Namun, ia mengingatkan agar pertumbuhan ekonomi Sulsel secara agregat juga diikuti peningkatan kinerja ekonomi di tingkat kabupaten dan kota.

“Sulsel memang di atas rata-rata pertumbuhan ekonominya, inflasi juga terkendali,” ucapnya.

“Tetapi PR-nya adalah satu bagaimana pertumbuhan ekonomi di tingkat Sulawesi Selatan secara agregat itu juga bisa diikuti pertumbuhan ekonomi di kota kabupaten dan juga berdampak pada kesejahteraan, pengurangan pengangguran, pengetasan kemiskinan, dan lain-lain,” imbuh Bima Arya.

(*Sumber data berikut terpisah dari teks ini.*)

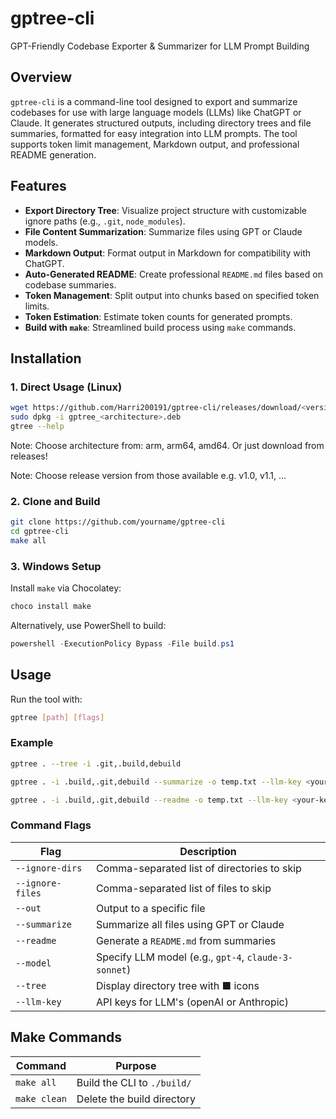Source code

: # gptree-cli

GPT-Friendly Codebase Exporter & Summarizer for LLM Prompt Building

## Overview

`gptree-cli` is a command-line tool designed to export and summarize codebases for use with large language models (LLMs) like ChatGPT or Claude. It generates structured outputs, including directory trees and file summaries, formatted for easy integration into LLM prompts. The tool supports token limit management, Markdown output, and professional README generation.

## Features

- **Export Directory Tree**: Visualize project structure with customizable ignore paths (e.g., `.git`, `node_modules`).
- **File Content Summarization**: Summarize files using GPT or Claude models.
- **Markdown Output**: Format output in Markdown for compatibility with ChatGPT.
- **Auto-Generated README**: Create professional `README.md` files based on codebase summaries.
- **Token Management**: Split output into chunks based on specified token limits.
- **Token Estimation**: Estimate token counts for generated prompts.
- **Build with `make`**: Streamlined build process using `make` commands.

## Installation

### 1. Direct Usage (Linux)
```bash
wget https://github.com/Harri200191/gptree-cli/releases/download/<version>/gptree_<architecture>.deb
sudo dpkg -i gptree_<architecture>.deb
gtree --help
```
Note: Choose architecture from: arm, arm64, amd64. Or just download from releases!

Note: Choose release version from those available e.g. v1.0, v1.1, ...

### 2. Clone and Build
```bash
git clone https://github.com/yourname/gptree-cli
cd gptree-cli
make all
```

### 3. Windows Setup
Install `make` via Chocolatey:
```powershell
choco install make
```
Alternatively, use PowerShell to build:
```powershell
powershell -ExecutionPolicy Bypass -File build.ps1
```

## Usage

Run the tool with:
```bash
gptree [path] [flags]
```

### Example
```bash
gptree . --tree -i .git,.build,debuild

gptree . -i .build,.git,debuild --summarize -o temp.txt --llm-key <your-key> --model claude-3-haiku

gptree . -i .build,.git,debuild --readme -o temp.txt --llm-key <your-key> --model claude-3-haiku
```

### Command Flags
| Flag | Description |
|------|-------------|
| `--ignore-dirs` | Comma-separated list of directories to skip |
| `--ignore-files` | Comma-separated list of files to skip |
| `--out` | Output to a specific file |
| `--summarize` | Summarize all files using GPT or Claude |
| `--readme` | Generate a `README.md` from summaries |
| `--model` | Specify LLM model (e.g., `gpt-4`, `claude-3-sonnet`) |
| `--tree` | Display directory tree with ■ icons |
| `--llm-key` | API keys for LLM's (openAI or Anthropic)|

## Make Commands
| Command | Purpose |
|---------|---------|
| `make all` | Build the CLI to `./build/` |
| `make clean` | Delete the build directory |  
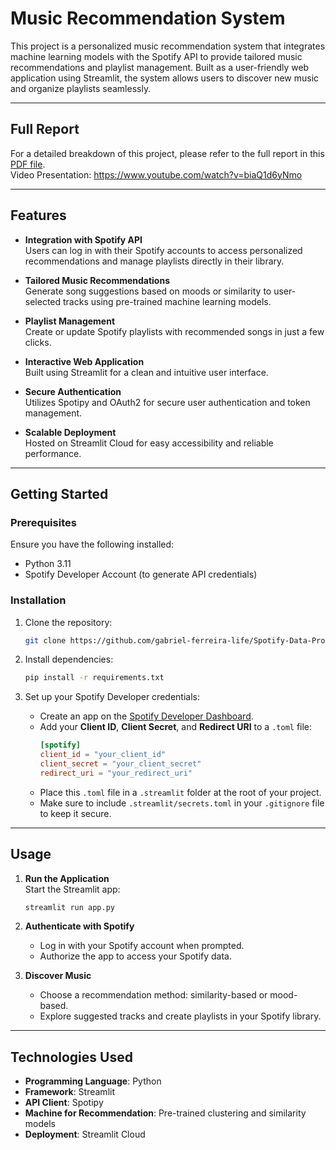 
# Music Recommendation System

This project is a personalized music recommendation system that integrates machine learning models with the Spotify API to provide tailored music recommendations and playlist management. Built as a user-friendly web application using Streamlit, the system allows users to discover new music and organize playlists seamlessly.

---

## Full Report

For a detailed breakdown of this project, please refer to the full report in this [PDF file](Report/SimplyFy_Report.pdf).\
Video Presentation: https://www.youtube.com/watch?v=biaQ1d6yNmo

---

## Features

- **Integration with Spotify API**  
  Users can log in with their Spotify accounts to access personalized recommendations and manage playlists directly in their library.

- **Tailored Music Recommendations**  
  Generate song suggestions based on moods or similarity to user-selected tracks using pre-trained machine learning models.

- **Playlist Management**  
  Create or update Spotify playlists with recommended songs in just a few clicks.

- **Interactive Web Application**  
  Built using Streamlit for a clean and intuitive user interface.

- **Secure Authentication**  
  Utilizes Spotipy and OAuth2 for secure user authentication and token management.

- **Scalable Deployment**  
  Hosted on Streamlit Cloud for easy accessibility and reliable performance.

---

## Getting Started

### Prerequisites

Ensure you have the following installed:
- Python 3.11
- Spotify Developer Account (to generate API credentials)

### Installation

1. Clone the repository:
   ```bash
   git clone https://github.com/gabriel-ferreira-life/Spotify-Data-Project.git
   ```

2. Install dependencies:
   ```bash
   pip install -r requirements.txt
   ```

3. Set up your Spotify Developer credentials:

   - Create an app on the [Spotify Developer Dashboard](https://developer.spotify.com/dashboard/).
   - Add your **Client ID**, **Client Secret**, and **Redirect URI** to a `.toml` file:
     ```toml
     [spotify]
     client_id = "your_client_id"
     client_secret = "your_client_secret"
     redirect_uri = "your_redirect_uri"
     ```
   - Place this `.toml` file in a `.streamlit` folder at the root of your project.
   - Make sure to include `.streamlit/secrets.toml` in your `.gitignore` file to keep it secure.


---

## Usage

1. **Run the Application**  
   Start the Streamlit app:
   ```bash
   streamlit run app.py
   ```

2. **Authenticate with Spotify**  
   - Log in with your Spotify account when prompted.
   - Authorize the app to access your Spotify data.

3. **Discover Music**  
   - Choose a recommendation method: similarity-based or mood-based.
   - Explore suggested tracks and create playlists in your Spotify library.

---

## Technologies Used

- **Programming Language**: Python
- **Framework**: Streamlit
- **API Client**: Spotipy
- **Machine for Recommendation**: Pre-trained clustering and similarity models
- **Deployment**: Streamlit Cloud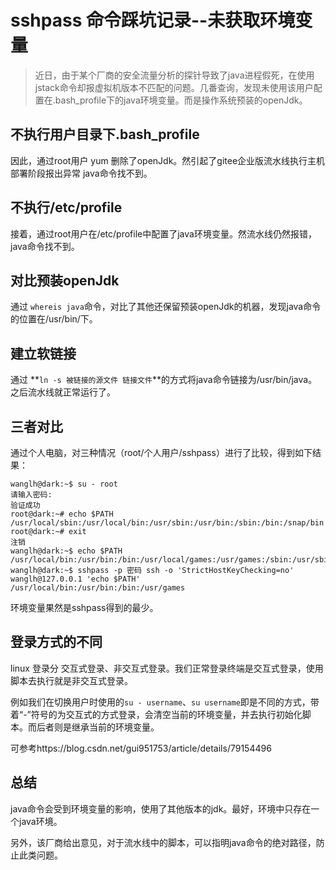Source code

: # sshpass 命令踩坑记录--未获取环境变量

> 近日，由于某个厂商的安全流量分析的探针导致了java进程假死，在使用jstack命令却报虚拟机版本不匹配的问题。几番查询，发现未使用该用户配置在.bash_profile下的java环境变量。而是操作系统预装的openJdk。

## 不执行用户目录下.bash_profile
因此，通过root用户 yum 删除了openJdk。然引起了gitee企业版流水线执行主机部署阶段报出异常 java命令找不到。

## 不执行/etc/profile

接着，通过root用户在/etc/profile中配置了java环境变量。然流水线仍然报错，java命令找不到。

## 对比预装openJdk

通过 `whereis java`命令，对比了其他还保留预装openJdk的机器，发现java命令的位置在/usr/bin/下。

## 建立软链接

通过 **`ln -s 被链接的源文件 链接文件`**的方式将java命令链接为/usr/bin/java。之后流水线就正常运行了。



## 三者对比

通过个人电脑，对三种情况（root/个人用户/sshpass）进行了比较，得到如下结果：

```shell
wanglh@dark:~$ su - root
请输入密码:
验证成功
root@dark:~# echo $PATH
/usr/local/sbin:/usr/local/bin:/usr/sbin:/usr/bin:/sbin:/bin:/snap/bin
root@dark:~# exit
注销
wanglh@dark:~$ echo $PATH
/usr/local/bin:/usr/bin:/bin:/usr/local/games:/usr/games:/sbin:/usr/sbin:/snap/bin
wanglh@dark:~$ sshpass -p 密码 ssh -o 'StrictHostKeyChecking=no' wanglh@127.0.0.1 'echo $PATH'
/usr/local/bin:/usr/bin:/bin:/usr/games

```

环境变量果然是sshpass得到的最少。

## 登录方式的不同

linux 登录分 交互式登录、非交互式登录。我们正常登录终端是交互式登录，使用脚本去执行就是非交互式登录。

例如我们在切换用户时使用的`su - username`、`su username`即是不同的方式，带着“-”符号的为交互式的方式登录，会清空当前的环境变量，并去执行初始化脚本。而后者则是继承当前的环境变量。

可参考https://blog.csdn.net/gui951753/article/details/79154496

## 总结

java命令会受到环境变量的影响，使用了其他版本的jdk。最好，环境中只存在一个java环境。

另外，该厂商给出意见，对于流水线中的脚本，可以指明java命令的绝对路径，防止此类问题。
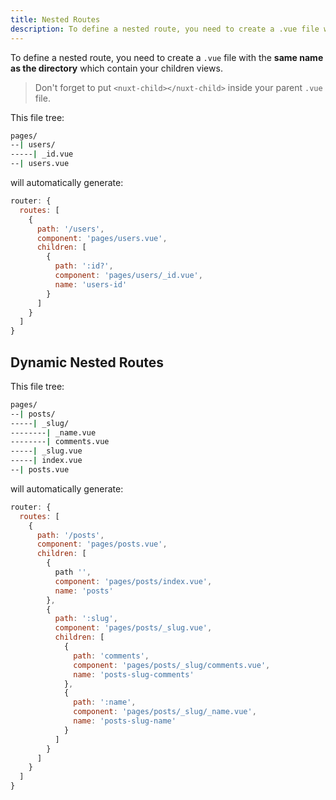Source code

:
 ```yaml
---
title: Nested Routes
description: To define a nested route, you need to create a .vue file with the same name as the directory which contain your children views.
---
```


To define a nested route, you need to create a `.vue` file with the **same name as the directory** which contain your children views.
> Don't forget to put `<nuxt-child></nuxt-child>` inside your parent `.vue` file.

This file tree:

```bash
pages/
--| users/
-----| _id.vue
--| users.vue
```

will automatically generate:

```js
router: {
  routes: [
    {
      path: '/users',
      component: 'pages/users.vue',
      children: [
        {
          path: ':id?',
          component: 'pages/users/_id.vue',
          name: 'users-id'
        }
      ]
    }
  ]
}
```

## Dynamic Nested Routes

This file tree:

```bash
pages/
--| posts/
-----| _slug/
--------| _name.vue
--------| comments.vue
-----| _slug.vue
-----| index.vue
--| posts.vue
```

will automatically generate:

```js
router: {
  routes: [
    {
      path: '/posts',
      component: 'pages/posts.vue',
      children: [
        {
          path '',
          component: 'pages/posts/index.vue',
          name: 'posts'
        },
        {
          path: ':slug',
          component: 'pages/posts/_slug.vue',
          children: [
            {
              path: 'comments',
              component: 'pages/posts/_slug/comments.vue',
              name: 'posts-slug-comments'
            },
            {
              path: ':name',
              component: 'pages/posts/_slug/_name.vue',
              name: 'posts-slug-name'
            }
          ]
        }
      ]
    }
  ]
}
```

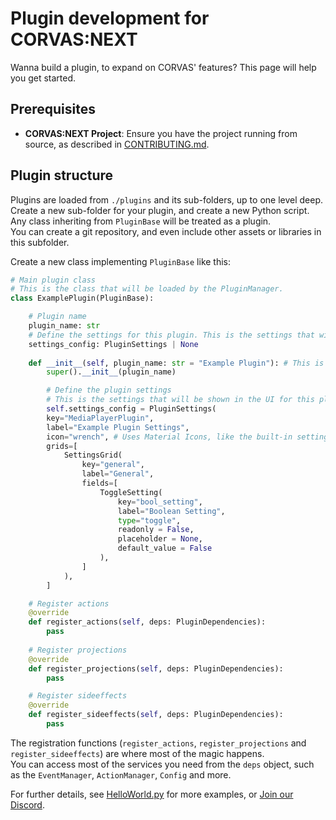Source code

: # Plugin development for CORVAS:NEXT

Wanna build a plugin, to expand on CORVAS' features? This page will help you get started.

## Prerequisites

*   **CORVAS:NEXT Project**: Ensure you have the project running from source, as described in [CONTRIBUTING.md](./CONTRIBUTING.md).

## Plugin structure
Plugins are loaded from `./plugins` and its sub-folders, up to one level deep.  
Create a new sub-folder for your plugin, and create a new Python script. Any class inheriting from `PluginBase` will be treated as a plugin.  
You can create a git repository, and even include other assets or libraries in this subfolder.

Create a new class implementing `PluginBase` like this:  
```python
# Main plugin class
# This is the class that will be loaded by the PluginManager.
class ExamplePlugin(PluginBase):

    # Plugin name
    plugin_name: str
    # Define the settings for this plugin. This is the settings that will be shown in the UI.
    settings_config: PluginSettings | None
    
    def __init__(self, plugin_name: str = "Example Plugin"): # This is the name that will be shown in the UI.
        super().__init__(plugin_name)

        # Define the plugin settings
        # This is the settings that will be shown in the UI for this plugin.
        self.settings_config = PluginSettings(
        key="MediaPlayerPlugin",
        label="Example Plugin Settings",
        icon="wrench", # Uses Material Icons, like the built-in settings-tabs.
        grids=[
            SettingsGrid(
                key="general",
                label="General",
                fields=[
                    ToggleSetting(
                        key="bool_setting",
                        label="Boolean Setting",
                        type="toggle",
                        readonly = False,
                        placeholder = None,
                        default_value = False
                    ),
                ]
            ),
        ]

    # Register actions
    @override
    def register_actions(self, deps: PluginDependencies):
        pass
    
    # Register projections
    @override
    def register_projections(self, deps: PluginDependencies):
        pass

    # Register sideeffects
    @override
    def register_sideeffects(self, deps: PluginDependencies):
        pass
```

The registration functions (`register_actions`, `register_projections` and `register_sideeffects`) are where most of the magic happens.  
You can access most of the services you need from the `deps` object, such as the `EventManager`, `ActionManager`, `Config` and more.

For further details, see [HelloWorld.py](./plugins/HelloWorld.py) for more examples, or [Join our Discord](https://discord.gg/9c58jxVuAT).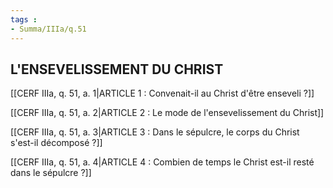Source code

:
 ```yaml
---
tags : 
- Summa/IIIa/q.51
---
```


## L'ENSEVELISSEMENT DU CHRIST

[[CERF IIIa, q. 51, a. 1|ARTICLE 1 : Convenait-il au Christ d'être enseveli ?]]

[[CERF IIIa, q. 51, a. 2|ARTICLE 2 : Le mode de l'ensevelissement du Christ]]

[[CERF IIIa, q. 51, a. 3|ARTICLE 3 : Dans le sépulcre, le corps du Christ s'est-il décomposé ?]]

[[CERF IIIa, q. 51, a. 4|ARTICLE 4 : Combien de temps le Christ est-il resté dans le sépulcre ?]]

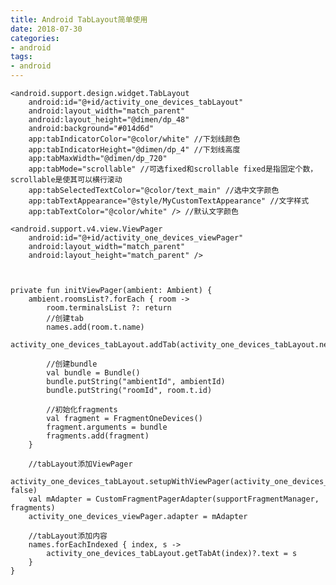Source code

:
 ```yaml
---
title: Android TabLayout简单使用
date: 2018-07-30
categories: 
- android
tags: 
- android
---
```

    <android.support.design.widget.TabLayout
        android:id="@+id/activity_one_devices_tabLayout"
        android:layout_width="match_parent"
        android:layout_height="@dimen/dp_48"
        android:background="#014d6d"
        app:tabIndicatorColor="@color/white" //下划线颜色
        app:tabIndicatorHeight="@dimen/dp_4" //下划线高度
        app:tabMaxWidth="@dimen/dp_720" 
        app:tabMode="scrollable" //可选fixed和scrollable fixed是指固定个数， scrollable是使其可以横行滚动
        app:tabSelectedTextColor="@color/text_main" //选中文字颜色
        app:tabTextAppearance="@style/MyCustomTextAppearance" //文字样式
        app:tabTextColor="@color/white" /> //默认文字颜色

    <android.support.v4.view.ViewPager
        android:id="@+id/activity_one_devices_viewPager"
        android:layout_width="match_parent"
        android:layout_height="match_parent" />



    private fun initViewPager(ambient: Ambient) {
        ambient.roomsList?.forEach { room ->
            room.terminalsList ?: return
            //创建tab
            names.add(room.t.name)
            activity_one_devices_tabLayout.addTab(activity_one_devices_tabLayout.newTab())

            //创建bundle
            val bundle = Bundle()
            bundle.putString("ambientId", ambientId)
            bundle.putString("roomId", room.t.id)

            //初始化fragments
            val fragment = FragmentOneDevices()
            fragment.arguments = bundle
            fragments.add(fragment)
        }

        //tabLayout添加ViewPager
        activity_one_devices_tabLayout.setupWithViewPager(activity_one_devices_viewPager, false)
        val mAdapter = CustomFragmentPagerAdapter(supportFragmentManager, fragments)
        activity_one_devices_viewPager.adapter = mAdapter

        //tabLayout添加内容
        names.forEachIndexed { index, s ->
            activity_one_devices_tabLayout.getTabAt(index)?.text = s
        }
    }
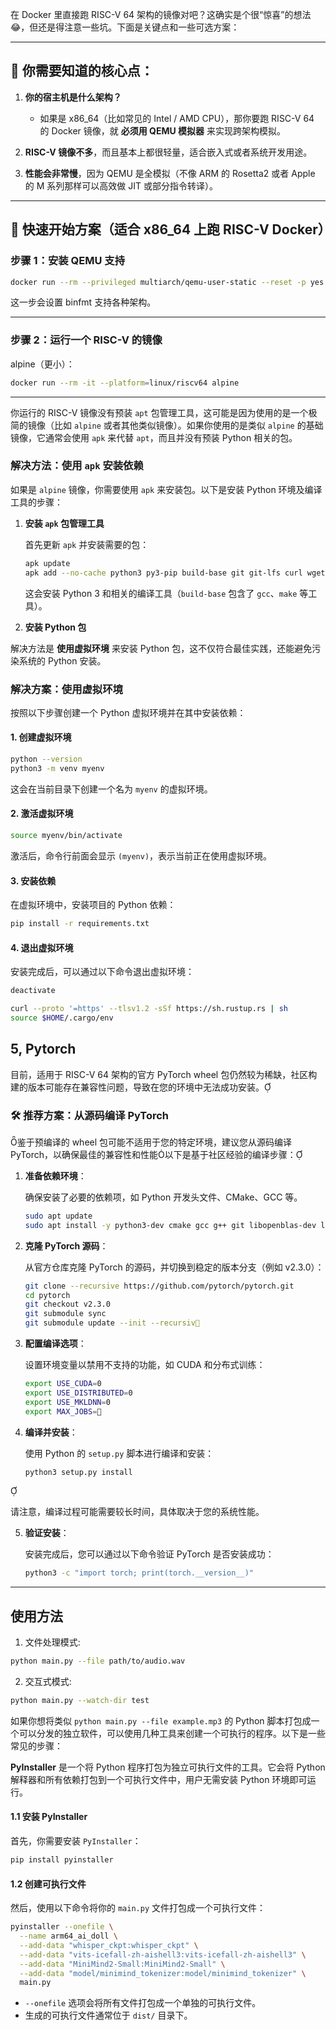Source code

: 在 Docker 里直接跑 RISC-V 64 架构的镜像对吧？这确实是个很“惊喜”的想法😂，但还是得注意一些坑。下面是关键点和一些可选方案：

---

## 🧠 你需要知道的核心点：

1. **你的宿主机是什么架构？**
   - 如果是 x86_64（比如常见的 Intel / AMD CPU），那你要跑 RISC-V 64 的 Docker 镜像，就 **必须用 QEMU 模拟器** 来实现跨架构模拟。

2. **RISC-V 镜像不多**，而且基本上都很轻量，适合嵌入式或者系统开发用途。

3. **性能会非常慢**，因为 QEMU 是全模拟（不像 ARM 的 Rosetta2 或者 Apple 的 M 系列那样可以高效做 JIT 或部分指令转译）。

---

## 🚀 快速开始方案（适合 x86_64 上跑 RISC-V Docker）

### 步骤 1：安装 QEMU 支持

```bash
docker run --rm --privileged multiarch/qemu-user-static --reset -p yes
```

这一步会设置 binfmt 支持各种架构。

---

### 步骤 2：运行一个 RISC-V 的镜像

alpine（更小）：

```bash
docker run --rm -it --platform=linux/riscv64 alpine
```

---

你运行的 RISC-V 镜像没有预装 `apt` 包管理工具，这可能是因为使用的是一个极简的镜像（比如 `alpine` 或者其他类似镜像）。如果你使用的是类似 `alpine` 的基础镜像，它通常会使用 `apk` 来代替 `apt`，而且并没有预装 Python 相关的包。

### 解决方法：使用 `apk` 安装依赖

如果是 `alpine` 镜像，你需要使用 `apk` 来安装包。以下是安装 Python 环境及编译工具的步骤：

1. **安装 `apk` 包管理工具**

   首先更新 `apk` 并安装需要的包：

   ```bash
   apk update
   apk add --no-cache python3 py3-pip build-base git git-lfs curl wget pkgconfig ffmpeg-dev
   ```

   这会安装 Python 3 和相关的编译工具（`build-base` 包含了 `gcc`、`make` 等工具）。

2. **安装 Python 包**

解决方法是 **使用虚拟环境** 来安装 Python 包，这不仅符合最佳实践，还能避免污染系统的 Python 安装。

### 解决方案：使用虚拟环境

按照以下步骤创建一个 Python 虚拟环境并在其中安装依赖：

#### 1. 创建虚拟环境

```bash
python --version
python3 -m venv myenv
```

这会在当前目录下创建一个名为 `myenv` 的虚拟环境。

#### 2. 激活虚拟环境

```bash
source myenv/bin/activate
```

激活后，命令行前面会显示 `(myenv)`，表示当前正在使用虚拟环境。

#### 3. 安装依赖

在虚拟环境中，安装项目的 Python 依赖：

```bash
pip install -r requirements.txt
```

#### 4. 退出虚拟环境

安装完成后，可以通过以下命令退出虚拟环境：

```bash
deactivate
```

```bash
curl --proto '=https' --tlsv1.2 -sSf https://sh.rustup.rs | sh
source $HOME/.cargo/env
```


## 5, Pytorch

目前，适用于 RISC-V 64 架构的官方 PyTorch wheel 包仍然较为稀缺，社区构建的版本可能存在兼容性问题，导致在您的环境中无法成功安装。

### 🛠️ 推荐方案：从源码编译 PyTorch
鉴于预编译的 wheel 包可能不适用于您的特定环境，建议您从源码编译 PyTorch，以确保最佳的兼容性和性能以下是基于社区经验的编译步骤：

1. **准备依赖环境**：

   确保安装了必要的依赖项，如 Python 开发头文件、CMake、GCC 等。

   ```bash
   sudo apt update
   sudo apt install -y python3-dev cmake gcc g++ git libopenblas-dev libssl-dev
   ```
2. **克隆 PyTorch 源码**：

   从官方仓库克隆 PyTorch 的源码，并切换到稳定的版本分支（例如 v2.3.0）：

   ```bash
   git clone --recursive https://github.com/pytorch/pytorch.git
   cd pytorch
   git checkout v2.3.0
   git submodule sync
   git submodule update --init --recursiv
   ```
3. **配置编译选项**：

   设置环境变量以禁用不支持的功能，如 CUDA 和分布式训练：

   ```bash
   export USE_CUDA=0
   export USE_DISTRIBUTED=0
   export USE_MKLDNN=0
   export MAX_JOBS=
   ```

4. **编译并安装**：

   使用 Python 的 `setup.py` 脚本进行编译和安装：

   ```bash
   python3 setup.py install
   ```


   请注意，编译过程可能需要较长时间，具体取决于您的系统性能。

5. **验证安装**：

   安装完成后，您可以通过以下命令验证 PyTorch 是否安装成功：

   ```bash
   python3 -c "import torch; print(torch.__version__)"
   ```
---


## 使用方法

1. 文件处理模式:
```bash
python main.py --file path/to/audio.wav
```

2. 交互式模式:
```bash
python main.py --watch-dir test
```
如果你想将类似 `python main.py --file example.mp3` 的 Python 脚本打包成一个可以分发的独立软件，可以使用几种工具来创建一个可执行的程序。以下是一些常见的步骤：

**PyInstaller** 是一个将 Python 程序打包为独立可执行文件的工具。它会将 Python 解释器和所有依赖打包到一个可执行文件中，用户无需安装 Python 环境即可运行。

#### 1.1 安装 PyInstaller
首先，你需要安装 `PyInstaller`：
```bash
pip install pyinstaller
```

#### 1.2 创建可执行文件
然后，使用以下命令将你的 `main.py` 文件打包成一个可执行文件：
```bash
pyinstaller --onefile \
  --name arm64_ai_doll \
  --add-data "whisper_ckpt:whisper_ckpt" \
  --add-data "vits-icefall-zh-aishell3:vits-icefall-zh-aishell3" \
  --add-data "MiniMind2-Small:MiniMind2-Small" \
  --add-data "model/minimind_tokenizer:model/minimind_tokenizer" \
  main.py

```
- `--onefile` 选项会将所有文件打包成一个单独的可执行文件。
- 生成的可执行文件通常位于 `dist/` 目录下。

Sementara itu, Wakil Kepala BPS RI Sonny Harry Budiutomo Harmadi mengatakan, strategi pertumbuhan ekonomi daerah perlu disesuaikan dengan karakteristik masing-masing wilayah.

Menurutnya, daerah yang didominasi sektor industri pengolahan memiliki kebutuhan strategi yang berbeda dengan daerah yang perekonomiannya bertumpu pada sektor pertanian.

“Oleh karenanya peran daerah untuk mendorong pertumbuhan ekonomi menjadi amat sangat penting. Dan kami juga sudah menjelaskan bahwa setiap daerah itu punya karakteristiknya masing-masing,” katanya.

Sonny menegaskan, pemahaman terhadap karakteristik ekonomi daerah menjadi bagian penting dalam menyusun kebijakan pertumbuhan yang tepat sasaran.

Melalui rakor tersebut, pemerintah daerah se-Sulawesi didorong memperkuat koordinasi lintas sektor, mengembangkan potensi lokal, serta memastikan pertumbuhan ekonomi dapat diterjemahkan menjadi peningkatan kesejahteraan masyarakat.